The President of Turkey has criticised Barack Obama for his “telling” silence on the killing of three young Muslims in the US.
The victims – a young couple and the wife’s sister – were shot dead on Tuesday in Chapel Hill, near the University of North Carolina campus.
Media coverage and politicians’ response to their deaths sparked a #Muslimlivesmatter social media campaign and Tayyip Erdogan added his voice to the storm of condemnation today.
Speaking on a visit to Mexico, he said the lack of comment from the US President, Vice President Joe Biden and Secretary of State John Kerry was “telling” and they should take a stronger stance.
“If you stay silent when faced with an incident like this and don't make a statement, the world will stay silent towards you,” Mr Erdogan added.
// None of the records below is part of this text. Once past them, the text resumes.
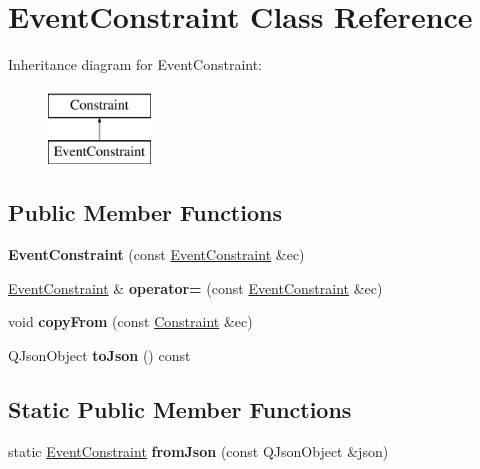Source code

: \hypertarget{class_event_constraint}{\section{Event\-Constraint Class Reference}
\label{class_event_constraint}
}
Inheritance diagram for Event\-Constraint\-:\begin{figure}[H]
\begin{center}
\leavevmode
\includegraphics[height=2.000000cm]{class_event_constraint}
\end{center}
\end{figure}
\subsection*{Public Member Functions}
\begin{DoxyCompactItemize}
\item 
\hypertarget{class_event_constraint_a9932686e5de6cec64330cc557c7fa456}{{\bfseries Event\-Constraint} (const \hyperlink{class_event_constraint}{Event\-Constraint} \&ec)}\label{class_event_constraint_a9932686e5de6cec64330cc557c7fa456}

\item 
\hypertarget{class_event_constraint_ac60c9894951253133c169253a2944573}{\hyperlink{class_event_constraint}{Event\-Constraint} \& {\bfseries operator=} (const \hyperlink{class_event_constraint}{Event\-Constraint} \&ec)}\label{class_event_constraint_ac60c9894951253133c169253a2944573}

\item 
\hypertarget{class_event_constraint_a1b920fe4158853381e7c18273d377e19}{void {\bfseries copy\-From} (const \hyperlink{class_constraint}{Constraint} \&ec)}\label{class_event_constraint_a1b920fe4158853381e7c18273d377e19}

\item 
\hypertarget{class_event_constraint_a1d0138d9b183356a986b7fa438fa3e6c}{Q\-Json\-Object {\bfseries to\-Json} () const }\label{class_event_constraint_a1d0138d9b183356a986b7fa438fa3e6c}

\end{DoxyCompactItemize}
\subsection*{Static Public Member Functions}
\begin{DoxyCompactItemize}
\item 
\hypertarget{class_event_constraint_a985f0f4f5779bb10f69d981fede53a49}{static \hyperlink{class_event_constraint}{Event\-Constraint} {\bfseries from\-Json} (const Q\-Json\-Object \&json)}\label{class_event_constraint_a985f0f4f5779bb10f69d981fede53a49}

\end{DoxyCompactItemize}

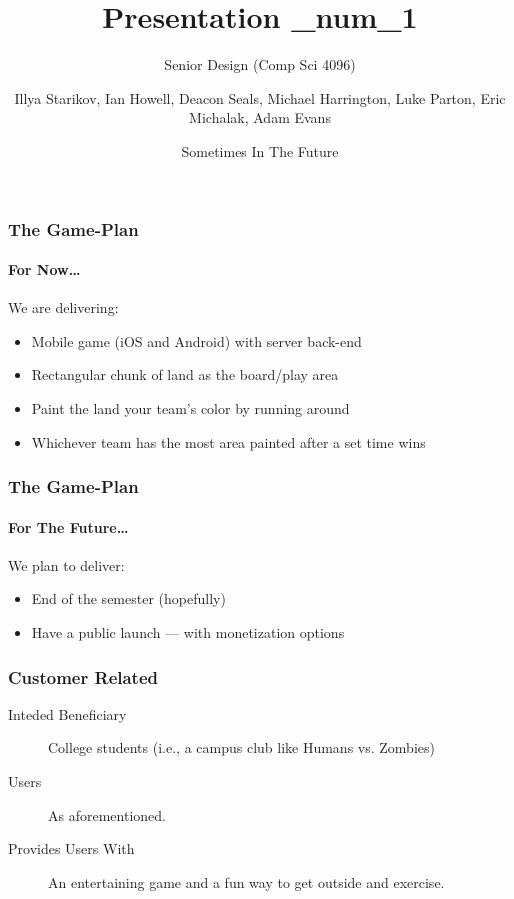 \documentclass[xclolor=dvipsnames]{beamer}            %
\title{Presentation \_num_1}
\subtitle{Senior Design (Comp Sci 4096)}
\author{Illya Starikov, Ian Howell, Deacon Seals, Michael Harrington, Luke Parton, Eric Michalak, Adam Evans}
\date{Sometimes In The Future}
\institute{Missouri University of Science and Technology}
\begin{document}
\begin{darkframes}
    \maketitle


    \begin{frame}
        \frametitle{The Game-Plan}
        \framesubtitle{For Now\ldots}
        We are delivering:

        \begin{itemize}
            \item Mobile game (iOS and Android) with server back-end
            \item Rectangular chunk of land as the board/play area
            \item Paint the land your team's color by running around
            \item Whichever team has the most area painted after a set time wins
        \end{itemize}

    \end{frame}


    \begin{frame}
        \frametitle{The Game-Plan}
        \framesubtitle{For The Future\ldots}

        We plan to deliver:

        \begin{itemize}
            \item End of the semester (hopefully)
            \item Have a public launch --- with monetization options
        \end{itemize}

    \end{frame}


    \begin{frame}
        \frametitle{Customer Related}

        \begin{description}
            \item[Inteded Beneficiary] College students (i.e., a campus club like Humans vs. Zombies)
            \item[\phantom{Placeholder---} Users]           As aforementioned.
            \item[Provides Users With] An entertaining game and a fun way to get outside and exercise.
        \end{description}


\end{frame}
\end{darkframes}
\end{document}
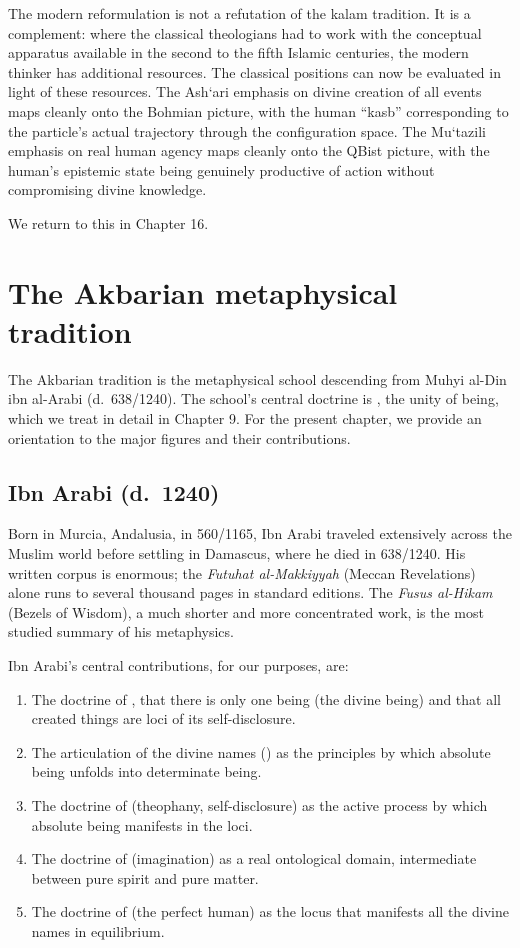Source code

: The modern reformulation is not a refutation of the kalam tradition.
It is a complement: where the classical theologians had to work with
the conceptual apparatus available in the second to the fifth Islamic
centuries, the modern thinker has additional resources. The classical
positions can now be evaluated in light of these resources. The
Ash`ari emphasis on divine creation of all events maps cleanly onto
the Bohmian picture, with the human ``kasb'' corresponding to the
particle's actual trajectory through the configuration space. The
Mu`tazili emphasis on real human agency maps cleanly onto the QBist
picture, with the human's epistemic state being genuinely productive
of action without compromising divine knowledge.

We return to this in Chapter 16.

\section{The Akbarian metaphysical tradition}
\label{sec:akbarian}

The Akbarian tradition is the metaphysical school descending from
Muhyi al-Din ibn al-Arabi (d.~638/1240). The school's central doctrine
is , the unity of being, which we treat in
detail in Chapter 9. For the present chapter, we provide an
orientation to the major figures and their contributions.

\subsection{Ibn Arabi (d.~1240)}

Born in Murcia, Andalusia, in 560/1165, Ibn Arabi traveled
extensively across the Muslim world before settling in Damascus,
where he died in 638/1240. His written corpus is enormous; the
\textit{Futuhat al-Makkiyyah} (Meccan Revelations) alone runs to
several thousand pages in standard editions. The \textit{Fusus
al-Hikam} (Bezels of Wisdom), a much shorter and more concentrated
work, is the most studied summary of his metaphysics.

Ibn Arabi's central contributions, for our purposes, are:

\begin{enumerate}[leftmargin=2em]
    \item The doctrine of , that there is
    only one being (the divine being) and that all created things
    are loci of its self-disclosure.
    \item The articulation of the divine names () as the principles by which absolute being unfolds into
    determinate being.
    \item The doctrine of  (theophany,
    self-disclosure) as the active process by which absolute being
    manifests in the loci.
    \item The doctrine of  (imagination) as a real
    ontological domain, intermediate between pure spirit and pure
    matter.
    \item The doctrine of  (the perfect
    human) as the locus that manifests all the divine names in
    equilibrium.
\end{enumerate}

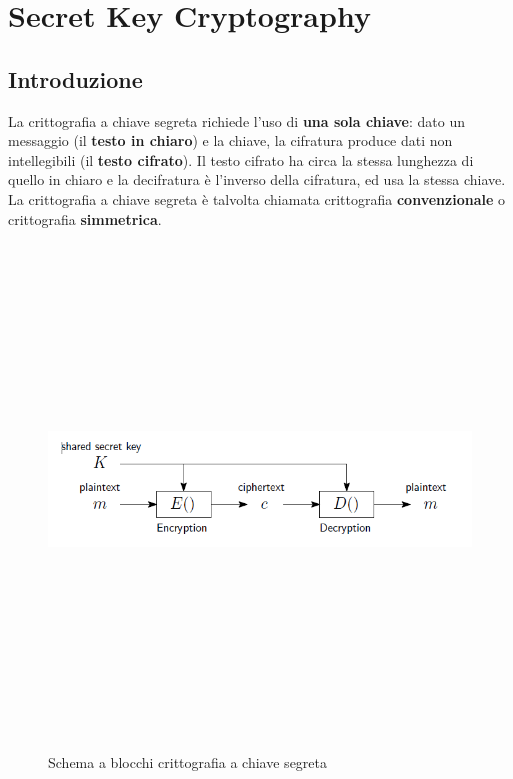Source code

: \chapter{Secret Key Cryptography} \label{ch:secretkey}

\section{Introduzione}
La crittografia a chiave segreta richiede l'uso di \textbf{una sola chiave}: dato un messaggio (il \textbf{testo in chiaro}) e la chiave, la cifratura produce dati non intellegibili (il \textbf{testo cifrato}). Il testo cifrato ha circa la stessa lunghezza di quello in chiaro e la decifratura è l'inverso della cifratura, ed usa la stessa chiave. La crittografia a chiave segreta è talvolta chiamata crittografia \textbf{convenzionale} o crittografia \textbf{simmetrica}.
\begin{figure}[htbp]
	\centering%
	\subfigure%
	{\includegraphics[height=13cm, width=13cm, keepaspectratio]{Immagini/chiave_segreta/segreta_schema_blocchi.png}}
	\caption{Schema a blocchi crittografia a chiave segreta \label{fig:segreta_schema_blocchi}} 	
\end{figure}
“As politicians, we are responsible for everything that happens in our countries and we have to show our positions.”
The White House has said it would await the results of the police investigation before commenting.
Prosecutors have said there was no evidence that the victims - Deah Shaddy Barakat, wife Yusor Mohammad and her sister Razan - had been targeted because of their Islamic faith but their relatives claim it was a hate crime.
The suspected gunman, Craig Hicks, may have been involved in a neighbour dispute with the students about a parking space, police said.
His Facebook page featured several posts critical of religion but not only Islam, and his wife claims the incident had nothing to do with faith or prejudice.
Around 5,500 people attended their funeral on Wednesday on the sports fields of North Carolina State University and more vigils are being planned across the US today.
Newlywed Mr Barakat, 23, was a University of North Carolina dental student and his wife Mrs Mohammad, 21, was planning to enrol next term.
Her sister, Miss Abu-Salha, 19, a student at North Carolina State University, was gunned down alongside them at their home.
Turkey is a key US ally in the fight against Isis but Mr Erdogan, a devout Sunni Muslim, has become increasingly outspoken about what he sees as rising Islamophobia in the West.
Last year, the Turkish President said his relations with Mr Obama had become strained and that he no longer spoke directly with him.
His criticism of the US President followed comments by Abed Ayoub, the legal director of the American-Arab Anti-Discrimination Committee (ADC), who said the film industry, US government and right-wing political commentators all had a role to play in the recent surge in anti-Arab and anti-Muslim sentiment.
“This country needs to realise that acts of terrorism are not confined to a single religion or ethnicity,” he said. “This [Islamophobia] is something that needs to stop and we would like the media to pay more attention and cover this more to show the impact of hate crime and hate speech.”